О'Хара задумался: город без ночного клуба – мыслимое ли дело?! А может, эти ребята так рано отправляются на боковую потому, что здесь негде развлечься?
– Фаунтин-авеню, сэр, – сообщил таксист, сворачивая на тихую, обсаженную деревьями улицу, – пансион «Розмонт» как раз посередине.

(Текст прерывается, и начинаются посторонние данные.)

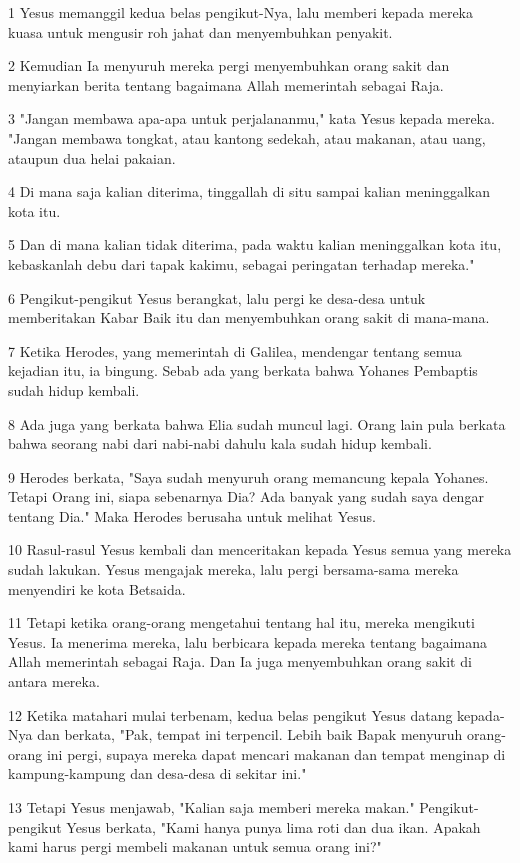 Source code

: \par 1 Yesus memanggil kedua belas pengikut-Nya, lalu memberi kepada mereka kuasa untuk mengusir roh jahat dan menyembuhkan penyakit.
\par 2 Kemudian Ia menyuruh mereka pergi menyembuhkan orang sakit dan menyiarkan berita tentang bagaimana Allah memerintah sebagai Raja.
\par 3 "Jangan membawa apa-apa untuk perjalananmu," kata Yesus kepada mereka. "Jangan membawa tongkat, atau kantong sedekah, atau makanan, atau uang, ataupun dua helai pakaian.
\par 4 Di mana saja kalian diterima, tinggallah di situ sampai kalian meninggalkan kota itu.
\par 5 Dan di mana kalian tidak diterima, pada waktu kalian meninggalkan kota itu, kebaskanlah debu dari tapak kakimu, sebagai peringatan terhadap mereka."
\par 6 Pengikut-pengikut Yesus berangkat, lalu pergi ke desa-desa untuk memberitakan Kabar Baik itu dan menyembuhkan orang sakit di mana-mana.
\par 7 Ketika Herodes, yang memerintah di Galilea, mendengar tentang semua kejadian itu, ia bingung. Sebab ada yang berkata bahwa Yohanes Pembaptis sudah hidup kembali.
\par 8 Ada juga yang berkata bahwa Elia sudah muncul lagi. Orang lain pula berkata bahwa seorang nabi dari nabi-nabi dahulu kala sudah hidup kembali.
\par 9 Herodes berkata, "Saya sudah menyuruh orang memancung kepala Yohanes. Tetapi Orang ini, siapa sebenarnya Dia? Ada banyak yang sudah saya dengar tentang Dia." Maka Herodes berusaha untuk melihat Yesus.
\par 10 Rasul-rasul Yesus kembali dan menceritakan kepada Yesus semua yang mereka sudah lakukan. Yesus mengajak mereka, lalu pergi bersama-sama mereka menyendiri ke kota Betsaida.
\par 11 Tetapi ketika orang-orang mengetahui tentang hal itu, mereka mengikuti Yesus. Ia menerima mereka, lalu berbicara kepada mereka tentang bagaimana Allah memerintah sebagai Raja. Dan Ia juga menyembuhkan orang sakit di antara mereka.
\par 12 Ketika matahari mulai terbenam, kedua belas pengikut Yesus datang kepada-Nya dan berkata, "Pak, tempat ini terpencil. Lebih baik Bapak menyuruh orang-orang ini pergi, supaya mereka dapat mencari makanan dan tempat menginap di kampung-kampung dan desa-desa di sekitar ini."
\par 13 Tetapi Yesus menjawab, "Kalian saja memberi mereka makan." Pengikut-pengikut Yesus berkata, "Kami hanya punya lima roti dan dua ikan. Apakah kami harus pergi membeli makanan untuk semua orang ini?"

Машина затормозила у белого трехэтажного здания. Окна его были широко распахнуты, и чистые полотняные занавески развевались на свежем ветерке. На крыльце сидели две очаровательные юные блондинки и о чем-то оживленно беседовали. Рядом, свернувшись калачиком, лежала собака. Шемас сразу же узнал Виктора. Он облегченно вздохнул: раз Виктор здесь, то и Азали должна быть где-то рядом. А где Азали – там и Мисси.
На крыльцо вышел высокий, поджарый мужчина, судя по внешнему виду, старый актер. Он проследил за тем, как О'Хара выходит из такси. Когда Шемас поднялся по лестнице к парадной двери, актер приблизился к нему и сценическим голосом произнес:
– Извините, старина, но разве вы не заметили вывеску «Мест нет»? И потом, человеку, носящему такие дорогие костюмы и разъезжающему на таких роскошных лимузинах, просто не подобает жить в таком скромном заведении, как «Розмонт»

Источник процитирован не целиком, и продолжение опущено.